CML's director general Michael Coogan added: "So far this year, house purchase activity has been lower than in the last half of 2009, although this reflects the stamp duty holiday, which boosted activity towards the end of last year and caused the quiet start to 2010. “Meanwhile, although lower interest rates are benefiting borrowers, they are removing the incentive to remortgage, which is also bearing down on the lending figures.”

He also called on the government to ensure the forthcoming Budget prioritises support for homeowners, but he conceded that “the fiscal position leaves only limited room for manoeuvre.”

Prices could be hit further in the coming months with buy-to-let experts predicting a more rapid increase in the supply of homes for sales as landlords look to sell up before the government raises capital gains tax.

The coalition government has said it plans to raise the tax on non-business capital gains from its current 18% level to "similar or close to those applied to income". It is believed that this could mean the tax rate for people selling a second home could rocket to as much as 50%.

According to a survey by LSL Property Services 26% of landlords plan to leave the sector and put their homes on the market before the new tax is introduced. The vast majority of landlords surveyed (90%) oppose the tax hike and seven out of ten landlords will now reconsider their future investment in property.  
Simon Embley, CEO of LSL Property Services, said:  “Foisting a tax-hike on property investors will drive many from the housing market – at a time when its recovery is still perilously fragile. If potential landlords are discouraged from investing, we will see a large proportion of the demand for house purchase disappear, and house prices may fall. A further fall in house prices will see more home-owners in negative equity potentially triggering a significant rise in repossessions as owners lose confidence in the market” 

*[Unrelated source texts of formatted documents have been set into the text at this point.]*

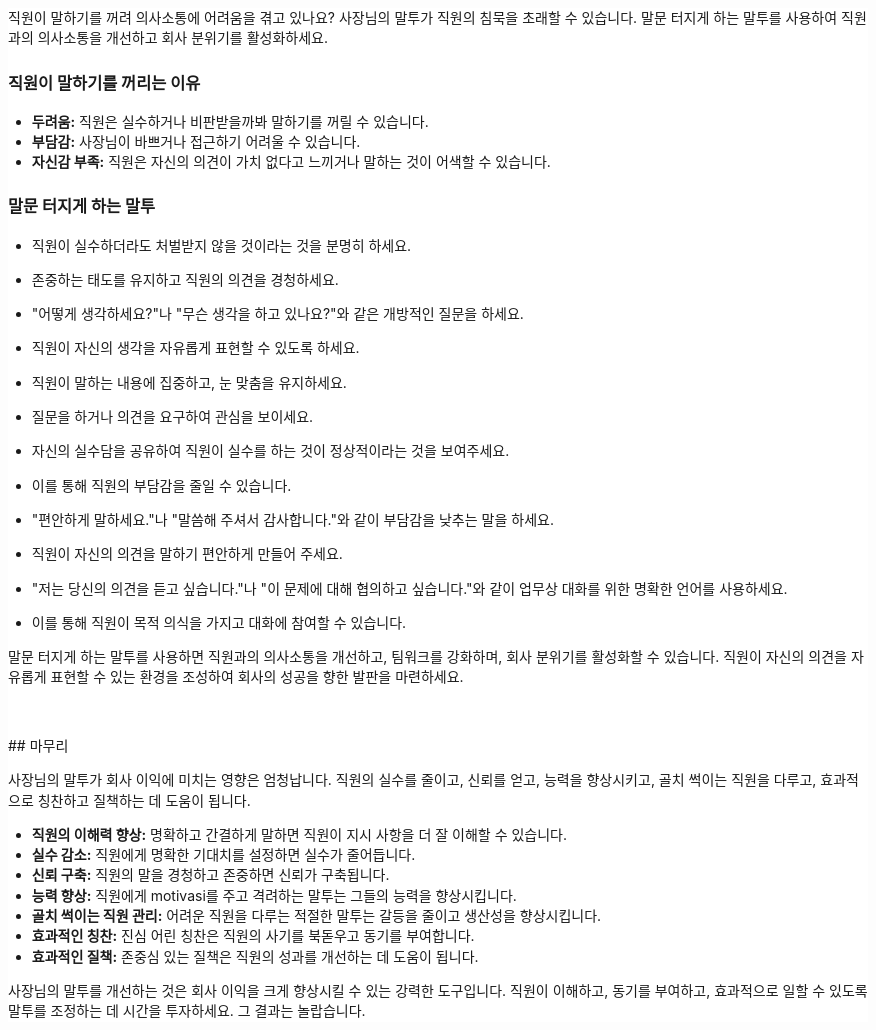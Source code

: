 직원이 말하기를 꺼려 의사소통에 어려움을 겪고 있나요? 사장님의 말투가 직원의 침묵을 초래할 수 있습니다. 말문 터지게 하는 말투를 사용하여 직원과의 의사소통을 개선하고 회사 분위기를 활성화하세요.

### 직원이 말하기를 꺼리는 이유

* **두려움:** 직원은 실수하거나 비판받을까봐 말하기를 꺼릴 수 있습니다.
* **부담감:** 사장님이 바쁘거나 접근하기 어려울 수 있습니다.
* **자신감 부족:** 직원은 자신의 의견이 가치 없다고 느끼거나 말하는 것이 어색할 수 있습니다.

### 말문 터지게 하는 말투


* 직원이 실수하더라도 처벌받지 않을 것이라는 것을 분명히 하세요.
* 존중하는 태도를 유지하고 직원의 의견을 경청하세요.


* "어떻게 생각하세요?"나 "무슨 생각을 하고 있나요?"와 같은 개방적인 질문을 하세요.
* 직원이 자신의 생각을 자유롭게 표현할 수 있도록 하세요.


* 직원이 말하는 내용에 집중하고, 눈 맞춤을 유지하세요.
* 질문을 하거나 의견을 요구하여 관심을 보이세요.


* 자신의 실수담을 공유하여 직원이 실수를 하는 것이 정상적이라는 것을 보여주세요.
* 이를 통해 직원의 부담감을 줄일 수 있습니다.


* "편안하게 말하세요."나 "말씀해 주셔서 감사합니다."와 같이 부담감을 낮추는 말을 하세요.
* 직원이 자신의 의견을 말하기 편안하게 만들어 주세요.


* "저는 당신의 의견을 듣고 싶습니다."나 "이 문제에 대해 협의하고 싶습니다."와 같이 업무상 대화를 위한 명확한 언어를 사용하세요.
* 이를 통해 직원이 목적 의식을 가지고 대화에 참여할 수 있습니다.

말문 터지게 하는 말투를 사용하면 직원과의 의사소통을 개선하고, 팀워크를 강화하며, 회사 분위기를 활성화할 수 있습니다. 직원이 자신의 의견을 자유롭게 표현할 수 있는 환경을 조성하여 회사의 성공을 향한 발판을 마련하세요.

<p>&nbsp;</p>
## 마무리

사장님의 말투가 회사 이익에 미치는 영향은 엄청납니다. 직원의 실수를 줄이고, 신뢰를 얻고, 능력을 향상시키고, 골치 썩이는 직원을 다루고, 효과적으로 칭찬하고 질책하는 데 도움이 됩니다.



- **직원의 이해력 향상:** 명확하고 간결하게 말하면 직원이 지시 사항을 더 잘 이해할 수 있습니다.
- **실수 감소:** 직원에게 명확한 기대치를 설정하면 실수가 줄어듭니다.
- **신뢰 구축:** 직원의 말을 경청하고 존중하면 신뢰가 구축됩니다.
- **능력 향상:** 직원에게  motivasi를 주고 격려하는 말투는 그들의 능력을 향상시킵니다.
- **골치 썩이는 직원 관리:** 어려운 직원을 다루는 적절한 말투는 갈등을 줄이고 생산성을 향상시킵니다.
- **효과적인 칭찬:** 진심 어린 칭찬은 직원의 사기를 북돋우고 동기를 부여합니다.
- **효과적인 질책:** 존중심 있는 질책은 직원의 성과를 개선하는 데 도움이 됩니다.

사장님의 말투를 개선하는 것은 회사 이익을 크게 향상시킬 수 있는 강력한 도구입니다. 직원이 이해하고, 동기를 부여하고, 효과적으로 일할 수 있도록 말투를 조정하는 데 시간을 투자하세요. 그 결과는 놀랍습니다.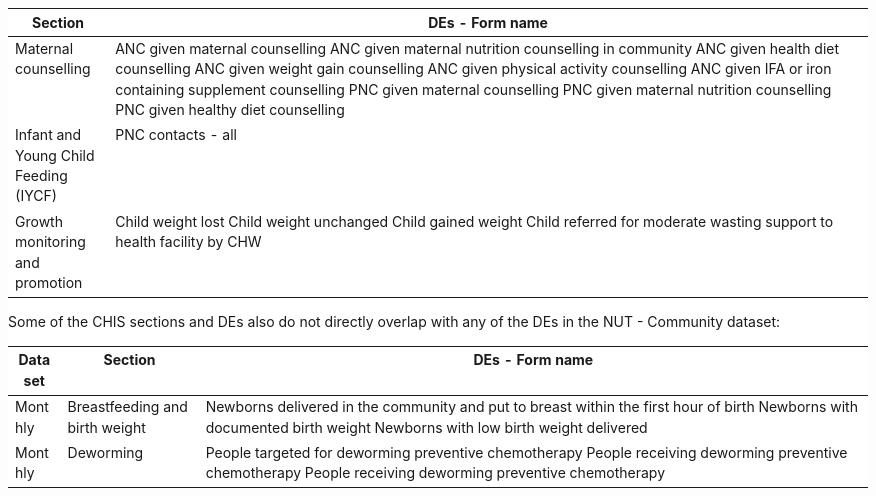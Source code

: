 |  Section      |     DEs - Form name    |
|----------|-----------|
| Maternal counselling                  | ANC given maternal counselling ANC given maternal nutrition counselling in community ANC given health diet counselling ANC given weight gain counselling ANC given physical activity counselling ANC given IFA or iron containing supplement counselling PNC given maternal counselling PNC given maternal nutrition counselling PNC given healthy diet counselling |
| Infant and Young Child Feeding (IYCF) | PNC contacts - all                                                                                                                                                                                                                                                                                                                                                  |
| Growth monitoring and promotion       | Child weight lost Child weight unchanged Child gained weight Child referred for moderate wasting support to health facility by CHW                                                                                                                                                                                                                                  |

Some of the CHIS sections and DEs also do not directly overlap with any of the DEs in the NUT - Community dataset:

| Data set |  Section   |     DEs - Form name   |
|-------|--------------|-------|
| Monthly | Breastfeeding and birth weight         | Newborns delivered in the community and put to breast within the first hour of birth Newborns with documented birth weight Newborns with low birth weight delivered                                                       |
| Monthly | Deworming                              | People targeted for deworming preventive chemotherapy People receiving deworming preventive chemotherapy People receiving deworming preventive chemotherapy                                                               |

LSL added that under the new tax proposals, long-term investors would suffer the most. It says that the average house price has risen from £44,880 to £168,202 over the last 20 years.  This means that an investor who bought in 1988 and wanted to sell would be liable for tax on 40% of £113,222 .  As a result, an investor who bought twenty years ago as part of a retirement strategy, will face a tax bill of £45,288.